According to a plan presented to the board Nov. 18 by Craig Stroud, administrator of the system's benefits payments division, well over 200,000 current and former state workers are impacted in some way by these decisions, and reconciling the books will require from 12 to 30 financial adjustments per account. Stroud's department projects it will need at least 25 and as many as 70 extra staffers to get the job done. Retirees face months of uncertainty before they'll know just how much their payments will be reduced. "We're hoping to start the recalculations around April of 2006," said David Crosley, a PERS spokesman.
Paying till you die
The biggest impact will fall on some 27,000 former public workers who retired between April 2000 and April 2004, the so-called "window retirees" who had too much money credited to their accounts in 1999. At its Sept. 23 meeting, the PERS board announced the retirees would have to pay back $75 million in excess benefits and would lose $800 million in pension payments over their lifetimes.
Another 5,000 or so will get larger checks as a result of the Strunk ruling, which threw out the Legislature's decision to freeze annual cost-of-living adjustments and hold back PERS earnings from some members in 2003 and 2004.Retirees who were overpaid, Crosley said, face individual benefit reductions in the range of 2 percent to 9 percent. The exact amount depends on numerous factors, including retirement date and specific retirement plan option.

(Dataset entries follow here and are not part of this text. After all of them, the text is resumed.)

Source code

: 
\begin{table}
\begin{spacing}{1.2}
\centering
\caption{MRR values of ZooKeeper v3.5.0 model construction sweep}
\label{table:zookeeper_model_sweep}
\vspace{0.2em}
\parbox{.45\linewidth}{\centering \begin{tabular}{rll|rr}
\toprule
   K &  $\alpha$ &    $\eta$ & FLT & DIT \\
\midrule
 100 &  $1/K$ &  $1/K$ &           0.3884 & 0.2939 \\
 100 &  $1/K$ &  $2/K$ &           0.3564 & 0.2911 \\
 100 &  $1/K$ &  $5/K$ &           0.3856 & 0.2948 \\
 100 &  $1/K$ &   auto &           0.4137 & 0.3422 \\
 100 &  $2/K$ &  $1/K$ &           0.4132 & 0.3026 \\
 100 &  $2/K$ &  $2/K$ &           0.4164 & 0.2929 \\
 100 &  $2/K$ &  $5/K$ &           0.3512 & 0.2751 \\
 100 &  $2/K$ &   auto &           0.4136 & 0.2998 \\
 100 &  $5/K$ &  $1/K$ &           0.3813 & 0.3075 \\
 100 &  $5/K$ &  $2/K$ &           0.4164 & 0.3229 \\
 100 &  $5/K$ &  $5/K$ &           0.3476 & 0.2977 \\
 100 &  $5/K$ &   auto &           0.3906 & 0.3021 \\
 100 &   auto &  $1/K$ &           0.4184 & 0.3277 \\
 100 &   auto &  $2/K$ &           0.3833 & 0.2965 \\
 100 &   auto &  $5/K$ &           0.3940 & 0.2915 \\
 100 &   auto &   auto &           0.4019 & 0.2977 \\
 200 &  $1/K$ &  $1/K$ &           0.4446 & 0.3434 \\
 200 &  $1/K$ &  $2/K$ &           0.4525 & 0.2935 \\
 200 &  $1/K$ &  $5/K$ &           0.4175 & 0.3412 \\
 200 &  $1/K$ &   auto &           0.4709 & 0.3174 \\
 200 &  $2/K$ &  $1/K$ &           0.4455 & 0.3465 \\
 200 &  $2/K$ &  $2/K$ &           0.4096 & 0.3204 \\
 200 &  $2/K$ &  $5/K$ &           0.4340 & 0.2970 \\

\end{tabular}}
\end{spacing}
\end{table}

While workers will have the option of paying off their debts to PERS by writing a check for the full amount, most are expected to choose what's called the actuarial reduction method. Based on the actuarial tables used by the life insurance industry, this method involves predicting when each retiree is likely to die, then reducing monthly benefits just enough to recover the overpayments.

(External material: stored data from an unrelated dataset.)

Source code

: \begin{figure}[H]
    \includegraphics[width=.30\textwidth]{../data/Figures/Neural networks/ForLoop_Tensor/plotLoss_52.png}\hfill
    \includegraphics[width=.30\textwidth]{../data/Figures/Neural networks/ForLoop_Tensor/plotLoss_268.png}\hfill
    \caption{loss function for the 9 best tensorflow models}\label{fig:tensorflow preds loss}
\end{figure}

The method introduces an Orwellian wrinkle: Retirees who die earlier than expected will pay back less than the amount they were overpaid, while those who outlive their expected demise will pay back more. "The actuary's determination is based on average mortality," noted a staff report presented at the board's Nov. 18 meeting. "The reduction is therefore predicated on the member living the estimated life span; no longer and no shorter."
Living with the new math
The news is not all bad. Crosley, for instance, suggests that restoring cost-of-living adjustments will take some of the sting out of benefit reductions."On August 1st of 2006, retirees will receive another COLA increase," Crosley noted. "We're hoping those COLAs will catch people up pretty fast." But for many retired public employees, that argument doesn't wash. The way they see it, they're giving back retirement benefits they earned over many years of public service to make up for a mistake that wasn't theirs - if it could even be called a mistake at all. Delson calls it a breach of faith. While she understands the reasoning behind the settlement agreement, she still thinks the state has reneged on a contractual obligation to pay the benefits promised to retirees. Part of the problem, Delson said, is a public misperception that many ex-government workers are collecting obscenely fat pension checks.

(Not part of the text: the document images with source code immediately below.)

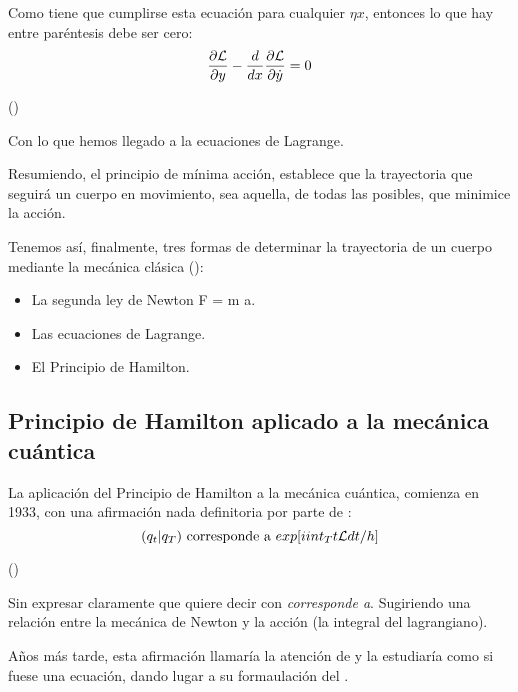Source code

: Como tiene que cumplirse esta ecuación para cualquier $\eta{x}$, entonces lo que hay entre paréntesis debe ser cero:
\begin{equation}
    \frac{\partial\mathcal{L}}{\partial y} - \frac{d}{dx}\frac{\partial\mathcal{L}}{\partial\dot{y}} = 0
\end{equation}

(\cite{Taylor})

Con lo que hemos llegado a la ecuaciones de Lagrange.

Resumiendo, el principio de mínima acción, establece que la trayectoria que seguirá un cuerpo en movimiento, sea aquella, de todas las posibles, que minimice la acción.

Tenemos así, finalmente, tres formas de determinar la trayectoria de un cuerpo mediante la mecánica clásica (\cite[264]{Taylor}):
\begin{itemize}
    \item La segunda ley de Newton F = m \cdot a.
    \item Las ecuaciones de Lagrange.
    \item El Principio de Hamilton.
\end{itemize}

\subsection{Principio de Hamilton aplicado a la mecánica cuántica}
La aplicación del Principio de Hamilton a la mecánica cuántica, comienza en 1933, con una afirmación nada definitoria por parte de :
\begin{equation}
    (q_t|q_T)\text{ corresponde a }exp[i int_{T}{t}\mathcal{L} dt/h] 
\end{equation}

(\cite{DiracLagrangian})

Sin expresar claramente que quiere decir con \textit{corresponde a}. Sugiriendo una relación entre la mecánica de Newton y la acción (la integral del lagrangiano).

Años más tarde, esta afirmación llamaría la atención de  y la estudiaría como si fuese una ecuación, dando lugar a su formaulación del .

"When I read about all those PERS retirees who are banqueting at the public trough - I don't know anybody in that position," she said.That characterization, she added, certainly doesn't apply to her or her fiance, a former high school physics teacher and fellow window retiree who expects his benefits to shrink under the settlement agreement as well."That 'two can live as cheaply as one' thesis," Delson said, "is one we'll be testing out."